For an informative article about a natural sleep aid recommended by Dr. Oz when you find it too difficult to get yourself to fall asleep, click-on the titled link, “Dr. Oz Recommends Lettuce Opium Sleep Aid Rather Than Ambien.”

Image Source: Courtesy of PhotoBucket

Reference: The Dr. Oz Show



Spot on.!
Sounds reasonable, except for the fact that I have Narcolepsy. Which means I spend more time in REM than any other stage. I'm "sleeping" (if you can call it that) for 12 hours and still feel like I could pass out cold, only a few hours later. When I do, I sleep for over two hours. If I get woken up during REM, I flip out! My husband knows to watch and see if my eyes are moving, fingers twitching. He won't wake at that point, because he knows how evil (not intentionally) I am if awaken during REM. I just feel like after 12 hours of sleep, I shouldn't be so tired. By the way, I can sleep for 12 hours without waking up once. I have NO life and it's driving me crazy! I also have fibromyalgia, radiculopathy, and endometriosis. I am on 110 mg of morphine a day. I been taking these meds for 4 years, Had FMS for 8 years, Narcolepsy for 10, and I've NEVER been this tired! I don't understand what's going on. .

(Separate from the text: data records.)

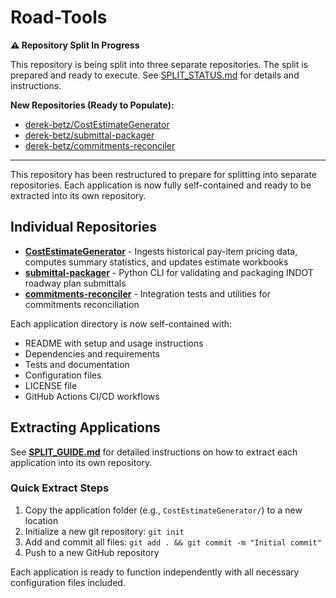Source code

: # Road-Tools

**⚠️ Repository Split In Progress**

This repository is being split into three separate repositories. The split is prepared and ready to execute. See [SPLIT_STATUS.md](SPLIT_STATUS.md) for details and instructions.

**New Repositories (Ready to Populate):**
- [derek-betz/CostEstimateGenerator](https://github.com/derek-betz/CostEstimateGenerator)
- [derek-betz/submittal-packager](https://github.com/derek-betz/submittal-packager)
- [derek-betz/commitments-reconciler](https://github.com/derek-betz/commitments-reconciler)

---

This repository has been restructured to prepare for splitting into separate repositories. Each application is now fully self-contained and ready to be extracted into its own repository.

## Individual Repositories

- **[CostEstimateGenerator](CostEstimateGenerator/)** - Ingests historical pay-item pricing data, computes summary statistics, and updates estimate workbooks
- **[submittal-packager](submittal-packager/)** - Python CLI for validating and packaging INDOT roadway plan submittals
- **[commitments-reconciler](commitments-reconciler/)** - Integration tests and utilities for commitments reconciliation

Each application directory is now self-contained with:
- README with setup and usage instructions
- Dependencies and requirements
- Tests and documentation
- Configuration files
- LICENSE file
- GitHub Actions CI/CD workflows

## Extracting Applications

See **[SPLIT_GUIDE.md](SPLIT_GUIDE.md)** for detailed instructions on how to extract each application into its own repository.

### Quick Extract Steps

1. Copy the application folder (e.g., `CostEstimateGenerator/`) to a new location
2. Initialize a new git repository: `git init`
3. Add and commit all files: `git add . && git commit -m "Initial commit"`
4. Push to a new GitHub repository

Each application is ready to function independently with all necessary configuration files included.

Sorry about your problem. It turns out that pain medication changes your sleep patterns. The side effects of morphine are drowsyness as a result I would look at coming down off of that and switch to Vicodin and/or nucynta and see if that helps your problem. It worked for me.

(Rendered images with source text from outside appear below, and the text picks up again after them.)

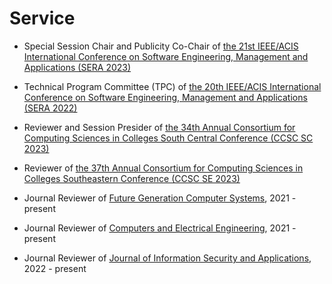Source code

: # Service

- Special Session Chair and Publicity Co-Chair of <a href="http://acisinternational.org/conferences/sera-2023/">the 21st IEEE/ACIS International Conference on Software Engineering, Management and Applications (SERA 2023)</a>

- Technical Program Committee (TPC) of <a href="http://acisinternational.org/conferences/sera-2022/">the 20th IEEE/ACIS International Conference on Software Engineering, Management and Applications (SERA 2022)</a>

- Reviewer and Session Presider of <a href="https://www.ccsc.org/southcentral/">the 34th Annual Consortium for Computing Sciences in Colleges South Central Conference (CCSC SC 2023)</a>

- Reviewer of <a href="http://www.ccscse.org/conference.php?year=37th/">the 37th Annual Consortium for Computing Sciences in Colleges Southeastern Conference (CCSC SE 2023)</a>

- Journal Reviewer of <a href="https://www.sciencedirect.com/journal/future-generation-computer-systems">Future Generation Computer Systems</a>, 2021 - present

- Journal Reviewer of <a href="https://www.sciencedirect.com/journal/computers-and-electrical-engineering">Computers and Electrical Engineering</a>, 2021 - present

- Journal Reviewer of <a href="https://www.sciencedirect.com/journal/journal-of-information-security-and-applications">Journal of Information Security and Applications</a>, 2022 - present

Narcolepsy is what they think I have I have sleep study done in 3 days .but I have so many other issues then not being able to stay awake. I am seeking to find answers to explains maybe why I am doing things at night . I wake several times a night I do sleep deep and have vivid dreams so real .but I find myself walking around the house falling hit my head all while asleep or in and out of a sleep I don't have anger or kadh out if I'm wokdn but I do harm to myself by running into things I have numerous bruses and cuts from falling and running into I bjectd while I'm sleeping . I also tend to do this during the day . everyday that I do not take a stimulant to keep me awake I have horri ble days .I'm looking g to see if anyone else can relate to my actions please help this is scary and I feel all alone and very embarressed.I can also be reached @ my other email @ [email protected] thank you in advance
I sleep a good 9 hours at night and extra 6 hours more without waking up.... I am disable using power chair and my daily routine consist doing normal things without stress..... why do I sleep this long???
I'm at my wits end with too much sleeping. I can sleep over 12 hours and still so tired. I had blood tests and doc says I'm healthy. *sigh*
I am 16 years old for some reason im all ways tired I just found out in June of 2016 that I have type 2 diabetes. But they say that right now I don't need to be on anything so I put that out there because in case someone says I could have diabetes but my question is I feel like I'm not getting enough sleep even though I sleep 12 to 14 hours a day when I don't do anything all day long I feel like it's getting worse for the 12-14 hours is like 10 3.12 - 14 sometimes 16 hours of sleep but it just doesn't feel like enough sleep should I be concerned
I don't have any conditions as far as I know. But why do I feel like I need to sleep even though I'm not tired? Example: I set my alarm for 9:00 am, but I snooze it every time, even though by that time I've already gotten 8-9 hours of sleep. I will go to bed at midnight and wake up at 4:00 pm. That's 16 hours of sleep. Absolutely insane. What are some explanations for this? I have such massive regret every time I do this, because I know I've just wasted the whole day. As a student, I have work to do too. Too much work to be wasting hours like this. If you know why this happens, someone tell me. Because this habit is awfully depressing and I don't know how to deal with it.